On the other hand, in its most recent opinion on the enforcement of settlement agreements, the Second Circuit stated that because New York law and federal common law were "indistinguishable," it chose not to decide whether state or federal law would apply in a federal question case. See Powell v. Omnicom, 497 F.3d 124 (2d Cir. 2007). In Powell, the court stated:

It is unclear whether the settlement of federal claims is governed by New York law or federal common law. In Ciaramella v. Reader's Digest Ass'n, 131 F.3d 320 (2d Cir. 1997), we declined to decide this question because New York law and federal common law were materially indistinguishable. Id. at 322; see also Monaghan v. SZS 33 Assocs., 73 F.3d 1276, 1283 n. 3 (2d Cir. 1996) ("[T]he federal rule regarding oral stipulations does not differ significantly from the New York rule."). The same is true here; therefore, we will apply New York and federal common law interchangeably.
Powell, 497 F.3d at 129 n. 1. The court went on to apply the Winston factors. Id. at 129. In the absence of clear guidance on this issue, the court will apply both the factors developed from Connecticut law and those from federal common law. Fortunately, as applied to this case, both sets of laws produce the same outcome.

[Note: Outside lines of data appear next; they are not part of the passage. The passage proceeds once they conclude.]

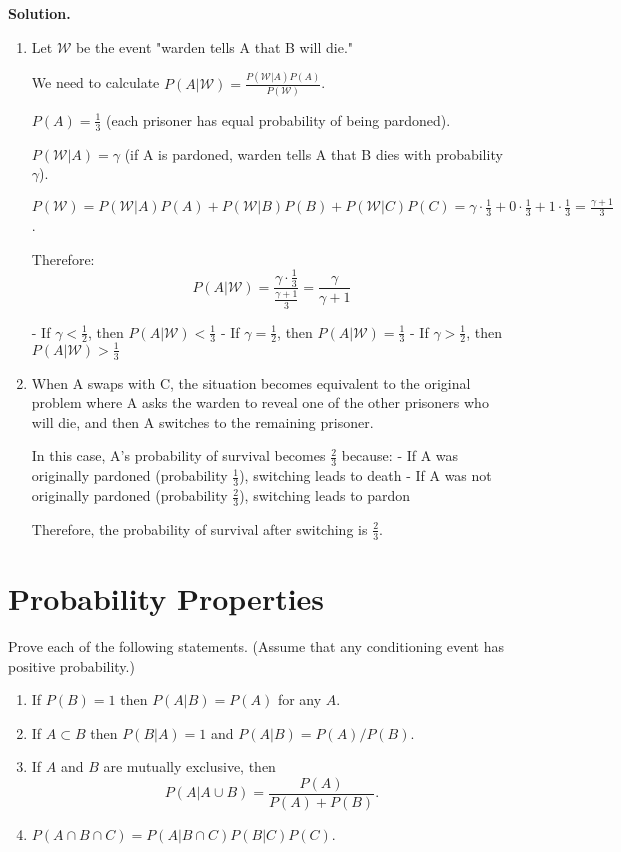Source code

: \noindent\textbf{Solution.}
\begin{enumerate}[label=(\alph*)]
    \item Let $\mathcal{W}$ be the event "warden tells A that B will die."
    
    We need to calculate $P(A|\mathcal{W}) = \frac{P(\mathcal{W}|A)P(A)}{P(\mathcal{W})}$.
    
    $P(A) = \frac{1}{3}$ (each prisoner has equal probability of being pardoned).
    
    $P(\mathcal{W}|A) = \gamma$ (if A is pardoned, warden tells A that B dies with probability $\gamma$).
    
    $P(\mathcal{W}) = P(\mathcal{W}|A)P(A) + P(\mathcal{W}|B)P(B) + P(\mathcal{W}|C)P(C) = \gamma \cdot \frac{1}{3} + 0 \cdot \frac{1}{3} + 1 \cdot \frac{1}{3} = \frac{\gamma + 1}{3}$.
    
    Therefore:
    \[ P(A|\mathcal{W}) = \frac{\gamma \cdot \frac{1}{3}}{\frac{\gamma + 1}{3}} = \frac{\gamma}{\gamma + 1} \]
    
    - If $\gamma < \frac{1}{2}$, then $P(A|\mathcal{W}) < \frac{1}{3}$
    - If $\gamma = \frac{1}{2}$, then $P(A|\mathcal{W}) = \frac{1}{3}$
    - If $\gamma > \frac{1}{2}$, then $P(A|\mathcal{W}) > \frac{1}{3}$
    
    \item When A swaps with C, the situation becomes equivalent to the original problem where A asks the warden to reveal one of the other prisoners who will die, and then A switches to the remaining prisoner.
    
    In this case, A's probability of survival becomes $\frac{2}{3}$ because:
    - If A was originally pardoned (probability $\frac{1}{3}$), switching leads to death
    - If A was not originally pardoned (probability $\frac{2}{3}$), switching leads to pardon
    
    Therefore, the probability of survival after switching is $\frac{2}{3}$.
\end{enumerate}


\section{Probability Properties}

\begin{problembox}
Prove each of the following statements. (Assume that any conditioning event has positive probability.)
\begin{enumerate}[label=(\alph*)]
    \item If $P(B)=1$ then $P(A|B)=P(A)$ for any $A$.
    \item If $A\subset B$ then $P(B|A)=1$ and $P(A|B)=P(A)/P(B)$.
    \item If $A$ and $B$ are mutually exclusive, then
    \[ P(A|A\cup B)=\frac{P(A)}{P(A)+P(B)}. \]
    \item $P(A\cap B\cap C)=P(A|B\cap C)P(B|C)P(C)$.
\end{enumerate}
\end{problembox}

B. Is There an Enforceable Agreement?

The plaintiffs assert that the parties agreed to all of the material terms of the settlement and that BEI simply had a change of heart and therefore no longer wishes to go forward with the settlement. BEI counters that neither party intended to be bound by terms that the parties had not yet fully negotiated and had not memorialized in a mutually agreeable writing.

1. The Parties' Intent

The plaintiffs strenuously argue that the parties entered into an oral settlement agreement at the May 30, 2006 settlement conference before this court. Under Connecticut law, the "intention of the parties manifested by their words and acts" determines whether the parties reached a settlement agreement.Hess v. Dumouchel Paper Co., 154 Conn. 343, 347 (1966). Federal law also follows this principle. See, e.g., Fulgence v. J. Ray McDermott Co., 662 F.2d 1207, 1209 (5th Cir. 1981) ("Federal law does not require . . . that the settlement be reduced to writing. Absent a factual basis rendering it invalid, an oral agreement to settle . . . is enforceable against a plaintiff who knowingly and voluntarily agreed to the terms of the settlement or authorized his attorney to settle the dispute."). To determine the parties' intent, the court may consider "oral testimony or correspondence or other preliminary or partially complete writings." Winston, 777 F.2d at 81; Omega, 432 F.3d at 444 (citing Restatement (Second) of Contracts § 27 cmt. c (1981)).

At the hearing on the motion, the plaintiffs stated that the terms of the agreement were finalized sometime in December 2006, instead of at the May 30, 2006 conference. (Tr. 15).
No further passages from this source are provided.